But I think the combination of them proved to be especially potent that you had, you kept resetting the clock and all the while markets kept loosening because of China's kind of pullback on imports.
So I think the combination of them proved to be way more powerful than I have ever expected.
And I think
going forward has really shown the degree to which the oil market is much more resilient, at least in this kind of condition, to a big shock like that in a way that I just hadn't appreciated at the time.
Yes and no.
And I think, again, it goes to that split between how I think about strategic and commercial inventories differently, or strategic stocks and commercial inventories differently.

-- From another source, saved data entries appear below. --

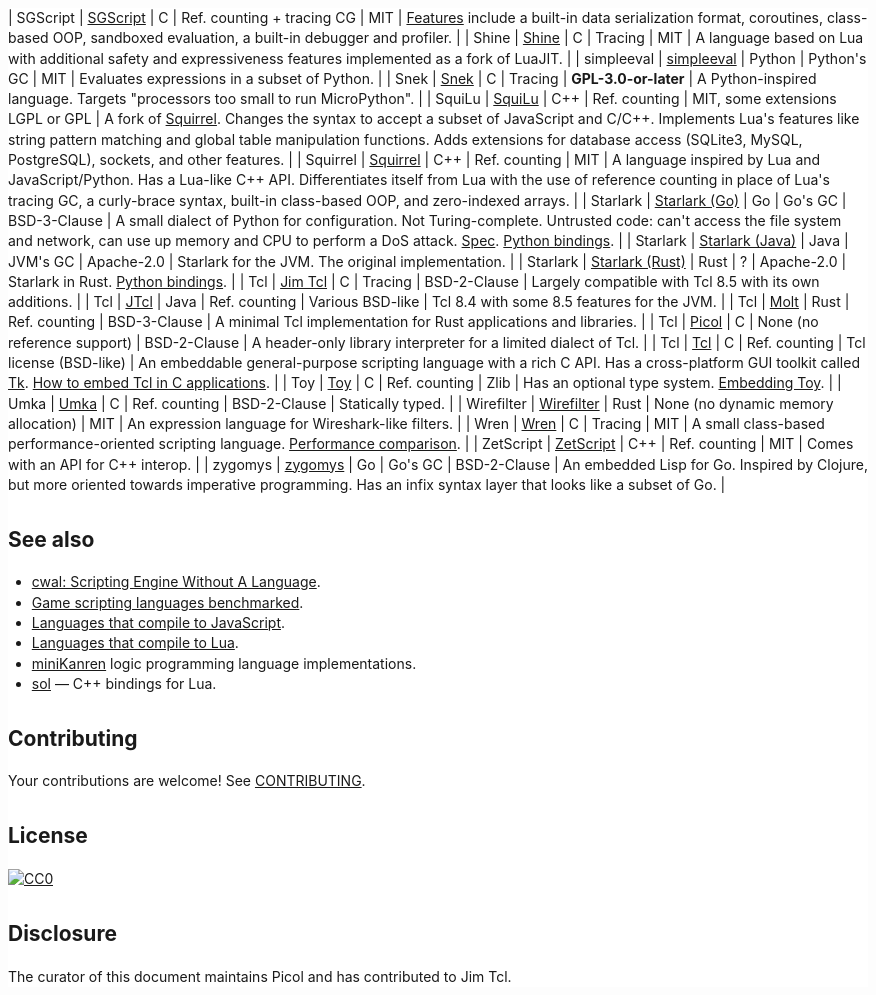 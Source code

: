 | SGScript | [SGScript](https://github.com/snake5/sgscript) | C | Ref. counting + tracing CG | MIT | [Features](http://www.sgscript.org/pages/advdocs/sgscript.docs.htm#Why-SGScript) include a built-in data serialization format, coroutines, class-based OOP, sandboxed evaluation, a built-in debugger and profiler. |
| Shine | [Shine](https://github.com/richardhundt/shine) | C | Tracing | MIT | A language based on Lua with additional safety and expressiveness features implemented as a fork of LuaJIT. |
| simpleeval | [simpleeval](https://github.com/danthedeckie/simpleeval) | Python | Python&#39;s GC | MIT | Evaluates expressions in a subset of Python. |
| Snek | [Snek](https://github.com/keith-packard/snek) | C | Tracing | **GPL-3.0-or-later** | A Python-inspired language. Targets "processors too small to run MicroPython". |
| SquiLu | [SquiLu](https://github.com/mingodad/squilu) | C++ | Ref. counting | MIT, some extensions LGPL or GPL | A fork of [Squirrel](http://squirrel-lang.org/). Changes the syntax to accept a subset of JavaScript and C/C++. Implements Lua's features like string pattern matching and global table manipulation functions. Adds extensions for database access (SQLite3, MySQL, PostgreSQL), sockets, and other features. |
| Squirrel | [Squirrel](http://squirrel-lang.org/) | C++ | Ref. counting | MIT | A language inspired by Lua and JavaScript/Python. Has a Lua-like C++ API. Differentiates itself from Lua with the use of reference counting in place of Lua's tracing GC, a curly-brace syntax, built-in class-based OOP, and zero-indexed arrays. |
| Starlark | [Starlark (Go)](https://github.com/google/starlark-go/) | Go | Go&#39;s GC | BSD-3-Clause | A small dialect of Python for configuration. Not Turing-complete. Untrusted code: can't access the file system and network, can use up memory and CPU to perform a DoS attack. [Spec](https://github.com/bazelbuild/starlark). [Python bindings](https://github.com/caketop/python-starlark-go). |
| Starlark | [Starlark (Java)](https://github.com/bazelbuild/bazel/tree/master/src/main/java/net/starlark/java) | Java | JVM&#39;s GC | Apache-2.0 | Starlark for the JVM. The original implementation. |
| Starlark | [Starlark (Rust)](https://github.com/facebookexperimental/starlark-rust) | Rust | ? | Apache-2.0 | Starlark in Rust. [Python bindings](https://github.com/inducer/starlark-pyo3). |
| Tcl | [Jim Tcl](http://jim.tcl-lang.org/) | C | Tracing | BSD-2-Clause | Largely compatible with Tcl 8.5 with its own additions. |
| Tcl | [JTcl](https://github.com/jtcl-project/jtcl) | Java | Ref. counting | Various BSD-like | Tcl 8.4 with some 8.5 features for the JVM. |
| Tcl | [Molt](https://github.com/wduquette/molt) | Rust | Ref. counting | BSD-3-Clause | A minimal Tcl implementation for Rust applications and libraries. |
| Tcl | [Picol](https://chiselapp.com/user/dbohdan/repository/picol/) | C | None (no reference support) | BSD-2-Clause | A header-only library interpreter for a limited dialect of Tcl. |
| Tcl | [Tcl](http://tcl-lang.org/) | C | Ref. counting | Tcl license (BSD-like) | An embeddable general-purpose scripting language with a rich C API. Has a cross-platform GUI toolkit called [Tk](https://wiki.tcl-lang.org/477). [How to embed Tcl in C applications](https://wiki.tcl-lang.org/2074). |
| Toy | [Toy](https://github.com/Ratstail91/Toy) | C | Ref. counting | Zlib | Has an optional type system. [Embedding Toy](https://toylang.com/deep-dive/embedding-toy). |
| Umka | [Umka](https://github.com/vtereshkov/umka-lang) | C | Ref. counting | BSD-2-Clause | Statically typed. |
| Wirefilter | [Wirefilter](https://github.com/cloudflare/wirefilter) | Rust | None (no dynamic memory allocation) | MIT | An expression language for Wireshark-like filters. |
| Wren | [Wren](https://github.com/munificent/wren) | C | Tracing | MIT | A small class-based performance-oriented scripting language. [Performance comparison](https://wren.io/performance.html). |
| ZetScript | [ZetScript](https://zetscript.org) | C++ | Ref. counting | MIT | Comes with an API for C++ interop. |
| zygomys | [zygomys](https://github.com/glycerine/zygomys) | Go | Go&#39;s GC | BSD-2-Clause | An embedded Lisp for Go. Inspired by Clojure, but more oriented towards imperative programming. Has an infix syntax layer that looks like a subset of Go. |

## See also

- [cwal: Scripting Engine Without A Language](https://fossil.wanderinghorse.net/r/cwal/home).
- [Game scripting languages benchmarked](https://github.com/r-lyeh/scriptorium).
- [Languages that compile to JavaScript](https://github.com/jashkenas/coffeescript/wiki/List-of-languages-that-compile-to-JS).
- [Languages that compile to Lua](https://github.com/hengestone/lua-languages).
- [miniKanren](http://minikanren.org/#implementations) logic programming language implementations.
- [sol](https://github.com/ThePhD/sol2) &mdash; C++ bindings for Lua.

## Contributing

Your contributions are welcome! See [CONTRIBUTING](https://github.com/dbohdan/embedded-scripting-languages/blob/master/CONTRIBUTING.md).

## License

[![CC0](https://i.creativecommons.org/p/zero/1.0/88x31.png)](https://creativecommons.org/publicdomain/zero/1.0/)

## Disclosure

The curator of this document maintains Picol and has contributed to Jim Tcl.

I think that, yes, there will be an impetus to, let's say, refill the SPR in the United States, refill the SPR in Japan.
Countries that didn't have SPRs going into this, that all of a sudden...
wished they had them, like India.
You've seen a lot of examples of countries building.
Adnok, the Emirati natural oil producer, has now made plans for a 50 million barrel commercial strategic stock in India coming out of this.
So I think that will structurally undergird demand for the next year or two, or maybe even three.
But I don't think that that demand is going to manifest as long as the market is tight.
So you need to get back to a stage where the market is looser.
Otherwise, you're just kind of retighten the market through SPR rebuilds.
I think on the commercial stock, I think that is a situation where you kind of need a surplus in order to rebuild those stockpiles in the first place.
So I do think that right now we are deeply underwater on most global kind of trackable commercial stockpiles.
And I think we need a period of surplus in order to get us back up to normal levels.
But we probably don't need to get back to where we were, say, at the beginning of the crisis, where we had abnormally high levels of inventories.